Member of the Provincial Assembly of the Balochistan
- Incumbent
- Assumed office 13 March 2026
- Constituency: PB-36 Kalat
- In office 29 February 2024 – 22 August 2024
- Constituency: PB-36 Kalat
- In office 13 August 2018 – 12 August 2023
- Constituency: PB-37 Kalat

Personal details
- Party: BAP (2018-present)

= Mir Ziaullah Langau =

Pakistani politician

Mir Ziaullah Langau is a Pakistani politician who is the Minister of Home and Tribal Affairs for Balochistan. He was the Provincial Minister of Balochistan for Forest and Wildlife, in office from 30 August 2018 till 12 August 2023, and a member of the Provincial Assembly of Balochistan during roughly the same period.

==Early life ==
He was born on 15 October 1981.

==Political career==
He was elected to the Provincial Assembly of the Balochistan as a candidate of Balochistan Awami Party (BAP) from Constituency PB-37 (Kalat) in the 2018 Pakistani general election.

On 27 August 2018, he was inducted into the provincial Balochistan cabinet of Chief Minister of Jam Kamal Khan. On 30 August, he was appointed as Provincial Minister of Balochistan for Forest and Wildlife. After a cabinet shuffle, he was given the portfolio for Home and Tribal Affairs.

He contested the 2024 Balochistan provincial election from PB-36 Kalat as a candidate of BAP and was initially declared the winner.

On 19 April 2024, he was sworn into the Sarfraz Bugti ministry as the Minister for Home and Tribal Affairs.

Subsequently, Mir Saeed Ahmed Langau, the runner-up, filed a petition alleging electoral irregularities. Based on this petition, on 22 August 2024, the Election Tribunal suspended Langau's victory notification and ordered re-polling at seven polling stations. Later, the Election Commission of Pakistan also suspended its earlier notification declaring him as the returned candidate.

Following re-polling that was held at seven polling stations on 10 March 2026, Langau was announced as the returned candidate.
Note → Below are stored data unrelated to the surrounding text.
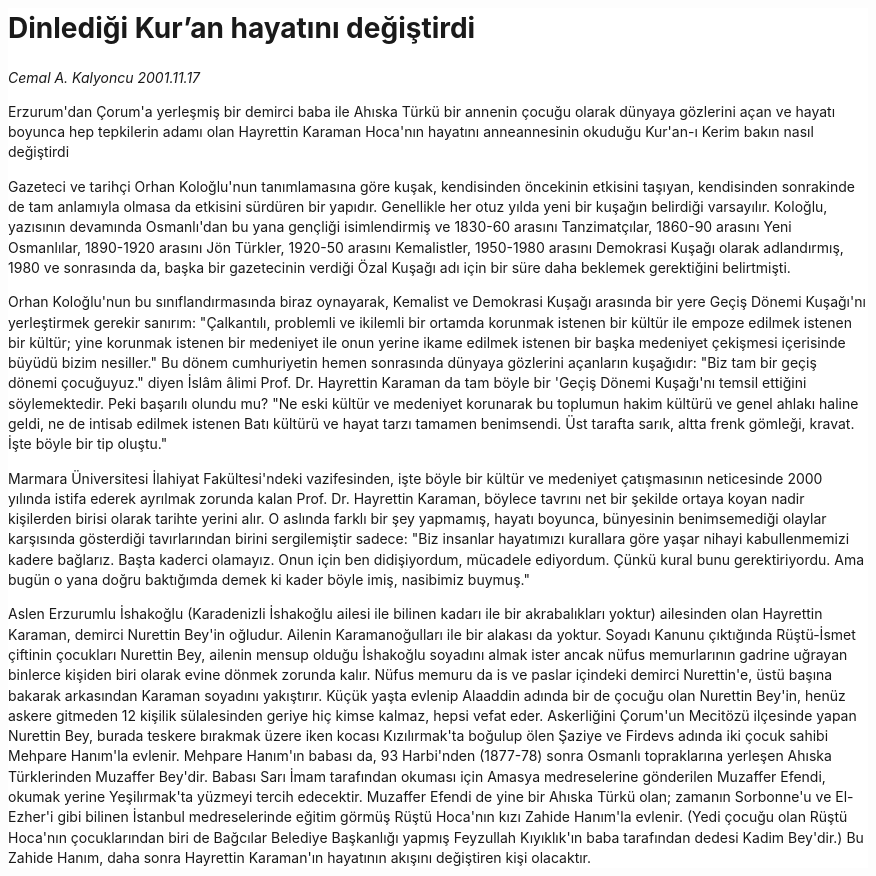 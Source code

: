 # Dinlediği Kur’an hayatını değiştirdi

*Cemal A. Kalyoncu 2001.11.17*

<div>
 <p class="spot">
  Erzurum'dan Çorum'a yerleşmiş bir demirci baba ile Ahıska Türkü bir annenin çocuğu olarak dünyaya gözlerini açan ve hayatı boyunca hep tepkilerin adamı olan Hayrettin Karaman Hoca'nın hayatını anneannesinin okuduğu Kur'an-ı Kerim bakın nasıl değiştirdi
 </p>
 <p class="metin">
 </p>
 <p class="metin">
  Gazeteci ve tarihçi Orhan Koloğlu'nun tanımlamasına göre kuşak, kendisinden öncekinin etkisini taşıyan, kendisinden sonrakinde de tam anlamıyla olmasa da etkisini sürdüren bir yapıdır. Genellikle her otuz yılda yeni bir kuşağın belirdiği varsayılır. Koloğlu, yazısının devamında Osmanlı'dan bu yana gençliği isimlendirmiş ve 1830-60 arasını Tanzimatçılar, 1860-90 arasını Yeni Osmanlılar, 1890-1920 arasını Jön Türkler, 1920-50 arasını Kemalistler, 1950-1980 arasını Demokrasi Kuşağı olarak adlandırmış, 1980 ve sonrasında da, başka bir gazetecinin verdiği Özal Kuşağı adı için bir süre daha beklemek gerektiğini belirtmişti.
 </p>
 <p class="metin">
  Orhan Koloğlu'nun bu sınıflandırmasında biraz oynayarak, Kemalist ve Demokrasi Kuşağı arasında bir yere Geçiş Dönemi Kuşağı'nı yerleştirmek gerekir sanırım: "Çalkantılı, problemli ve ikilemli bir ortamda korunmak istenen bir kültür ile empoze edilmek istenen bir kültür; yine korunmak istenen bir medeniyet ile onun yerine ikame edilmek istenen bir başka medeniyet çekişmesi içerisinde büyüdü bizim nesiller." Bu dönem cumhuriyetin hemen sonrasında dünyaya gözlerini açanların kuşağıdır: "Biz tam bir geçiş dönemi çocuğuyuz." diyen İslâm âlimi Prof. Dr. Hayrettin Karaman da tam böyle bir 'Geçiş Dönemi Kuşağı'nı temsil ettiğini söylemektedir. Peki başarılı olundu mu? "Ne eski kültür ve medeniyet korunarak bu toplumun hakim kültürü ve genel ahlakı haline geldi, ne de intisab edilmek istenen Batı kültürü ve hayat tarzı tamamen benimsendi. Üst tarafta sarık, altta frenk gömleği, kravat. İşte böyle bir tip oluştu."
 </p>
 <p class="metin">
  Marmara Üniversitesi İlahiyat Fakültesi'ndeki vazifesinden, işte böyle bir kültür ve medeniyet çatışmasının neticesinde 2000 yılında istifa ederek ayrılmak zorunda kalan Prof. Dr. Hayrettin Karaman, böylece tavrını net bir şekilde ortaya koyan nadir kişilerden birisi olarak tarihte yerini alır. O aslında farklı bir şey yapmamış, hayatı boyunca, bünyesinin benimsemediği olaylar karşısında gösterdiği tavırlarından birini sergilemiştir sadece: "Biz insanlar hayatımızı kurallara göre yaşar nihayi kabullenmemizi kadere bağlarız. Başta kaderci olamayız. Onun için ben didişiyordum, mücadele ediyordum. Çünkü kural bunu gerektiriyordu. Ama bugün o yana doğru baktığımda demek ki kader böyle imiş, nasibimiz buymuş."
 </p>
 <p class="metin">
  Aslen Erzurumlu İshakoğlu (Karadenizli İshakoğlu ailesi ile bilinen kadarı ile bir akrabalıkları yoktur) ailesinden olan Hayrettin Karaman, demirci Nurettin Bey'in oğludur. Ailenin Karamanoğulları ile bir alakası da yoktur. Soyadı Kanunu çıktığında Rüştü-İsmet çiftinin çocukları Nurettin Bey, ailenin mensup olduğu İshakoğlu soyadını almak ister ancak nüfus memurlarının gadrine uğrayan binlerce kişiden biri olarak evine dönmek zorunda kalır. Nüfus memuru da is ve paslar içindeki demirci Nurettin'e, üstü başına bakarak arkasından Karaman soyadını yakıştırır. Küçük yaşta evlenip Alaaddin adında bir de çocuğu olan Nurettin Bey'in, henüz askere gitmeden 12 kişilik sülalesinden geriye hiç kimse kalmaz, hepsi vefat eder. Askerliğini Çorum'un Mecitözü ilçesinde yapan Nurettin Bey, burada teskere bırakmak üzere iken kocası Kızılırmak'ta boğulup ölen Şaziye ve Firdevs adında iki çocuk sahibi Mehpare Hanım'la evlenir. Mehpare Hanım'ın babası da, 93 Harbi'nden (1877-78) sonra Osmanlı topraklarına yerleşen Ahıska Türklerinden Muzaffer Bey'dir. Babası Sarı İmam tarafından okuması için Amasya medreselerine gönderilen Muzaffer Efendi, okumak yerine Yeşilırmak'ta yüzmeyi tercih edecektir. Muzaffer Efendi de yine bir Ahıska Türkü olan; zamanın Sorbonne'u ve El-Ezher'i gibi bilinen İstanbul medreselerinde eğitim görmüş Rüştü Hoca'nın kızı Zahide Hanım'la evlenir. (Yedi çocuğu olan Rüştü Hoca'nın çocuklarından biri de Bağcılar Belediye Başkanlığı yapmış Feyzullah Kıyıklık'ın baba tarafından dedesi Kadim Bey'dir.) Bu Zahide Hanım, daha sonra Hayrettin Karaman'ın hayatının akışını değiştiren kişi olacaktır.
 </p>
 <p class="metin">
He took oath as a member of the Assembly on 13 March 2026.

On 18 March 2026, he was re-sworn into the Sarfraz Bugti ministry as the Minister for Home and Tribal Affairs.

===Insurgent attack===

On 14 August 2026, he survived an attack by gunmen in the Khad Kocha area (which had been under a curfew since 23 July) of Mastung as he was travelling from Kalat to Quetta. Six people, including three police officers, sustained injuries in the attack, while Langau remained "unhurt". The attack came in the backdrop of Independence Day celebrations, with strict security measures in the province and mobile services suspended in various districts.